Analyzing 1.4 Billion Google Ngram Records with Python, PyTubes, and NumPy

This article demonstrates how to download the 1.4‑billion‑row Google Books Ngram dataset, load it efficiently with the PyTubes library, use NumPy for aggregation and percentage calculations, and visualize word‑frequency trends such as Python, Pascal, and Perl over centuries.

Python Programming Learning Circle

Jul 17, 2021

Analyzing 1.4 Billion Google Ngram Records with Python, PyTubes, and NumPy

The Google Books Ngram dataset contains 1.43 billion 1‑gram records spanning from the 16th century to 2008, each line storing a word, its publication year, the number of occurrences, and the number of books containing the word. The data can be downloaded for free from the official Google Ngram page .

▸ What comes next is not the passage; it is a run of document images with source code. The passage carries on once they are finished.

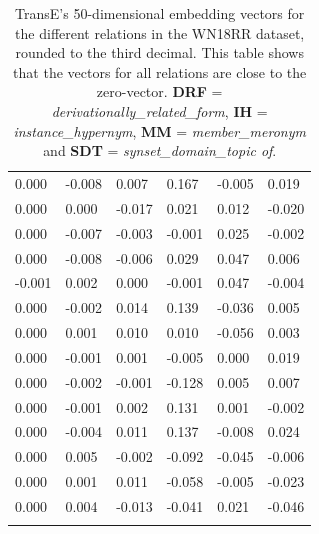 \begin{longtable}{llllll}
0.000        & -0.008             & 0.007             & 0.167       & -0.005      & 0.019        \\
0.000        & 0.000              & -0.017            & 0.021       & 0.012       & -0.020       \\
0.000        & -0.007             & -0.003            & -0.001      & 0.025       & -0.002       \\
0.000        & -0.008             & -0.006            & 0.029       & 0.047       & 0.006        \\
-0.001       & 0.002              & 0.000             & -0.001      & 0.047       & -0.004       \\
0.000        & -0.002             & 0.014             & 0.139       & -0.036      & 0.005        \\
0.000        & 0.001              & 0.010             & 0.010       & -0.056      & 0.003        \\
0.000        & -0.001             & 0.001             & -0.005      & 0.000       & 0.019        \\
0.000        & -0.002             & -0.001            & -0.128      & 0.005       & 0.007        \\
0.000        & -0.001             & 0.002             & 0.131       & 0.001       & -0.002       \\
0.000        & -0.004             & 0.011             & 0.137       & -0.008      & 0.024        \\
0.000        & 0.005              & -0.002            & -0.092      & -0.045      & -0.006       \\
0.000        & 0.001              & 0.011             & -0.058      & -0.005      & -0.023       \\
0.000        & 0.004              & -0.013            & -0.041      & 0.021       & -0.046      \\ \hline
\caption{TransE's 50-dimensional embedding vectors for the different relations in the WN18RR dataset, rounded to the third decimal. This table shows that the vectors for all relations are close to the zero-vector. \textbf{DRF} = \textit{derivationally\_related\_form}, \textbf{IH} = \textit{instance\_hypernym}, \textbf{MM} = \textit{member\_meronym} and \textbf{SDT} = \textit{synset\_domain\_topic of}.}
\label{TransE_embedding_WN18RR}
\end{longtable}

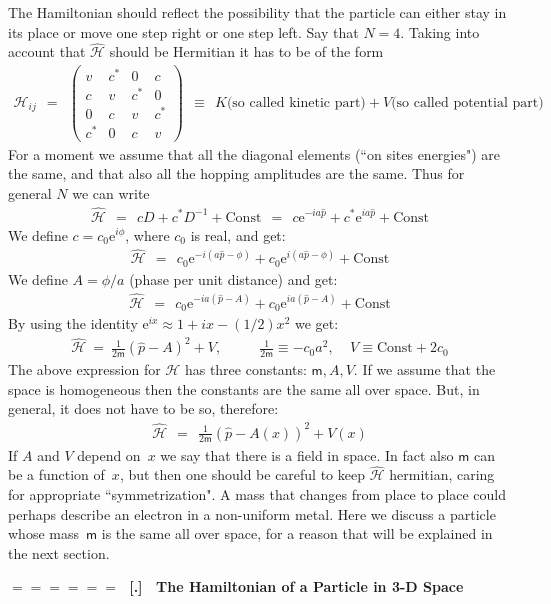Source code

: \documentclass[onecolumn,fleqn]{revtex4}
\newcommand{\eexp}{\mathrm{e}^}
\newcommand{\mass}{\mathsf{m}}
\newcommand{\amatrix}[1]{\begin{matrix} #1 \end{matrix}}
\newcommand{\beq}{\begin{eqnarray}}
\newcommand{\eeq}{\end{eqnarray}}
\renewcommand{\thesubsection}{\arabic{subsection}}
\renewcommand{\thesubsubsection}{\arabic{subsubsection}}
\newcommand{\sheadC}[1]
{
\addtocounter{subsubsection}{1}
\vspace{5mm}
{\Large\bf $=\!=\!=\!=\!=\!=\;$ [\thesubsection.\thesubsubsection] \ #1}  
\nopagebreak
\phantomsection
}
\begin{document}
The Hamiltonian should reflect the possibility that 
the particle can either stay in its place or
move one step right or one step left. Say that $N=4$. 
Taking into account that $\hat{\mathcal{H}}$ should be Hermitian 
it has to be of the form
\beq
\mathcal{H}_{ij} \ \ = \ \ 
\left(\amatrix{
v   & c^* & 0   & c \\ 
c   & v   & c^* & 0 \\
0   & c   & v   & c^* \\
c^* & 0   & c   & v  
}\right)
\ \ \equiv \ \ K\mbox{(so called kinetic part)} + V\mbox{(so called potential part)}
\eeq
For a moment we assume that all the diagonal elements (``on sites energies") are the same, 
and that also all the hopping amplitudes are the same. Thus for general $N$ we can write      
\beq
\hat{\mathcal{H}} 
\ \ = \ \ cD + c^*D^{-1} + \mbox{Const} 
\ \ = \ \ c\mbox{e}^{-ia\hat{p}} + c^* \mbox{e}^{ia\hat{p}} + \mbox{Const} 
\eeq
We define ${c=c_0 \eexp{i\phi}}$, where $c_0$ is real, and get:
\beq
\hat{\mathcal{H}} \ \ = \ \ c_0 \mbox{e}^{-i(a\hat{p}-\phi)} + c_0 \mbox{e}^{i(a\hat{p}-\phi)} + \mbox{Const} 
\eeq
We define ${A= \phi / a}$ (phase per unit distance) and get:
\beq
\hat{\mathcal{H}} \ \ = \ \ c_0 \mbox{e}^{-ia(\hat{p}-A)} + c_0 \mbox{e}^{ia(\hat{p}-A)} + \mbox{Const} 
\eeq
By using the identity ${\mbox{e}^{ix} \approx 1 + ix - (1/2)x^2}$ we get:
\beq
\hat{\mathcal{H}} \ = \ \frac{1}{2\mass} (\hat{p}-A)^2 + V, 
\ \ \ \ \ \ \ \ \ \ \ \
\frac{1}{2\mass}\equiv-c_0a^2, 
\ \ \ \ \
V \equiv \mbox{Const}+2c_0
\eeq
The above expression for $\mathcal{H}$ has three constants: ${\mass, A, V}$. 
If we assume that the space is homogeneous then the constants 
are the same all over space. But, in general, it does not 
have to be so, therefore:
\beq
\hat{\mathcal{H}} \ \ = \ \ \frac{1}{2\mass} (\hat{p}-A(x))^2 + V(x) 
\eeq
If $A$ and $V$ depend on~$x$ we say that there is a field in space. 
In fact also $\mass$ can be a function of~$x$, but then one should be careful 
to keep $\hat{\mathcal{H}}$ hermitian, caring for appropriate ``symmetrization".  
A mass that changes from place to place could perhaps describe an electron 
in a non-uniform metal. Here we discuss a particle whose mass~$\mass$ 
is the same all over space, for a reason that will be explained in the next section.

 
\sheadC{The Hamiltonian of a Particle in 3-D Space} 
\end{document}
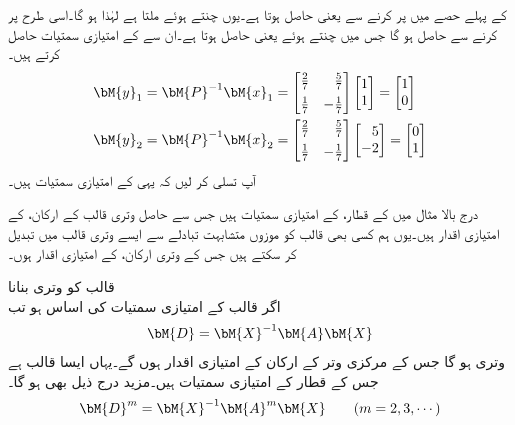  کے پہلے حصے  میں  پر کرنے سے  یعنی  حاصل ہوتا ہے۔یوں  چنتے ہوئے  ملتا ہے لہٰذا  ہو گا۔اسی طرح  پر کرنے سے  حاصل ہو گا جس میں  چنتے ہوئے  یعنی
  حاصل ہوتا ہے۔ان سے  کے امتیازی سمتیات حاصل کرتے ہیں۔
\begin{align*}
\bM{y}_1&=\bM{P}^{-1}\bM{x}_1=\begin{bmatrix*}[r]\tfrac{2}{7}&\tfrac{5}{7}\\[0.5em] \tfrac{1}{7}&-\tfrac{1}{7}  \end{bmatrix*}\begin{bmatrix*}[r]1\\1 \end{bmatrix*}=\begin{bmatrix*}[r]1\\0 \end{bmatrix*}\\
\bM{y}_2&=\bM{P}^{-1}\bM{x}_2=\begin{bmatrix*}[r]\tfrac{2}{7}&\tfrac{5}{7}\\[0.5em] \tfrac{1}{7}&-\tfrac{1}{7}  \end{bmatrix*}\begin{bmatrix*}[r]5\\-2 \end{bmatrix*}=\begin{bmatrix*}[r]0\\1 \end{bmatrix*}
\end{align*}
آپ تسلی کر لیں کہ یہی  کے امتیازی سمتیات ہیں۔

درج بالا  مثال میں  کے قطار،  کے امتیازی سمتیات ہیں جس سے حاصل وتری  قالب  کے ارکان،  کے امتیازی اقدار ہیں۔یوں ہم کسی بھی قالب  کو موزوں متشابہت تبادلے سے ایسے وتری قالب میں تبدیل کر سکتے ہیں جس کے وتری ارکان،  کے امتیازی اقدار ہوں۔  

\quad قالب کو وتری بنانا\\
اگر  قالب  کے امتیازی سمتیات کی اساس ہو تب
\begin{align}\label{مساوات_امتیازی_وتری_حصول_الف}
\bM{D}=\bM{X}^{-1}\bM{A}\bM{X}
\end{align}
وتری ہو گا جس کے مرکزی وتر کے ارکان  کے امتیازی اقدار ہوں گے۔یہاں  ایسا قالب ہے جس کے قطار  کے  امتیازی سمتیات ہیں۔مزید درج ذیل بھی ہو گا۔
\begin{align}\label{مساوات_امتیازی_وتری_حصول_ب}
\bM{D}^m=\bM{X}^{-1}\bM{A}^m\bM{X}\quad \quad (m=2,3,\cdots)
\end{align}

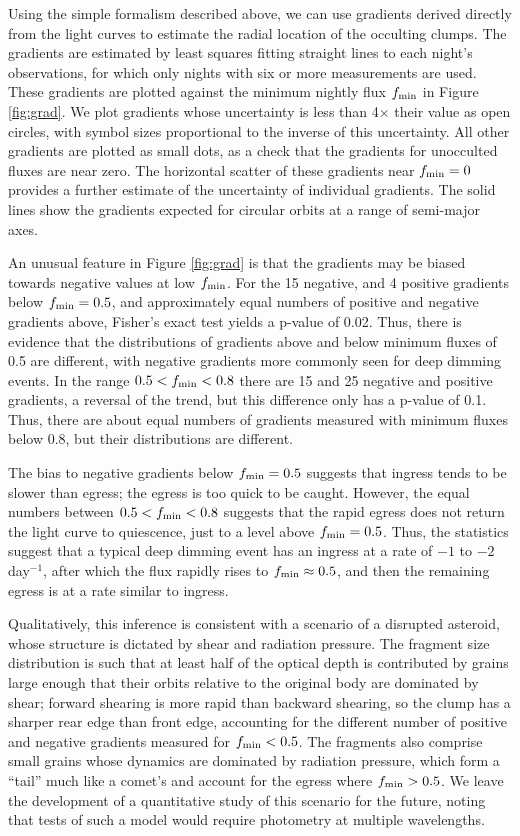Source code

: \documentclass[]{rsos}
\begin{document}
Using the simple formalism described above, we can use gradients derived directly from
the light curves to estimate the radial location of the occulting clumps. The gradients
are estimated by least squares fitting straight lines to each night's observations, for
which only nights with six or more measurements are used. These gradients are plotted
against the minimum nightly flux $f_{\rm min}$ in Figure \ref{fig:grad}. We plot
gradients whose uncertainty is less than 4$\times$ their value as open circles, with
symbol sizes proportional to the inverse of this uncertainty. All other gradients are
plotted as small dots, as a check that the gradients for unocculted fluxes are near
zero. The horizontal scatter of these gradients near $f_{\rm min}=0$ provides a further
estimate of the uncertainty of individual gradients. The solid lines show the gradients
expected for circular orbits at a range of semi-major axes.

An unusual feature in Figure \ref{fig:grad} is that the gradients may be biased towards
negative values at low $f_{\rm min}$. For the 15 negative, and 4 positive gradients below
$f_{\rm min}=0.5$, and approximately equal numbers of positive and negative gradients
above, Fisher's exact test yields a p-value of 0.02. Thus, there is evidence that the
distributions of gradients above and below minimum fluxes of 0.5 are different, with
negative gradients more commonly seen for deep dimming events. In the range
$0.5<f_{\rm min}<0.8$ there are 15 and 25 negative and positive gradients, a reversal of
the trend, but this difference only has a p-value of 0.1. Thus, there are about equal
numbers of gradients measured with minimum fluxes below 0.8, but their distributions are
different.

The bias to negative gradients below $f_{\rm min}=0.5$ suggests that ingress tends to be
slower than egress; the egress is too quick to be caught. However, the equal numbers
between $0.5 < f_{\rm min} < 0.8$ suggests that the rapid egress does not return the
light curve to quiescence, just to a level above $f_{\rm min}=0.5$. Thus, the statistics
suggest that a typical deep dimming event has an ingress at a rate of $-1$ to $-2$
day$^{-1}$, after which the flux rapidly rises to $f_{\rm min} \approx 0.5$, and then the
remaining egress is at a rate similar to ingress.

Qualitatively, this inference is consistent with a scenario of a disrupted asteroid,
whose structure is dictated by shear and radiation pressure. The fragment size
distribution is such that at least half of the optical depth is contributed by grains
large enough that their orbits relative to the original body are dominated by shear;
forward shearing is more rapid than backward shearing, so the clump has a sharper rear
edge than front edge, accounting for the different number of positive and negative
gradients measured for $f_{\rm min} < 0.5$. The fragments also comprise small grains
whose dynamics are dominated by radiation pressure, which form a ``tail'' much like a
comet's and account for the egress where $f_{\rm min} > 0.5$. We leave the development of
a quantitative study of this scenario for the future, noting that tests of such a model
would require photometry at multiple wavelengths.
\end{document}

Because the raw files total about 27 GB, loading them directly in Python would be slow and memory‑intensive. The article uses the PyTubes library, which streams tab‑separated files and allows row‑wise filtering and transformation without loading the whole dataset into memory.

Loading the data (run on an 8 GB‑RAM 2016 MacBook Pro) is performed with the following code:

import tubes
FILES = glob.glob(path.expanduser("~/src/data/ngrams/1gram/googlebooks*"))
WORD = "Python"
one_grams_tube = (tubes.Each(FILES)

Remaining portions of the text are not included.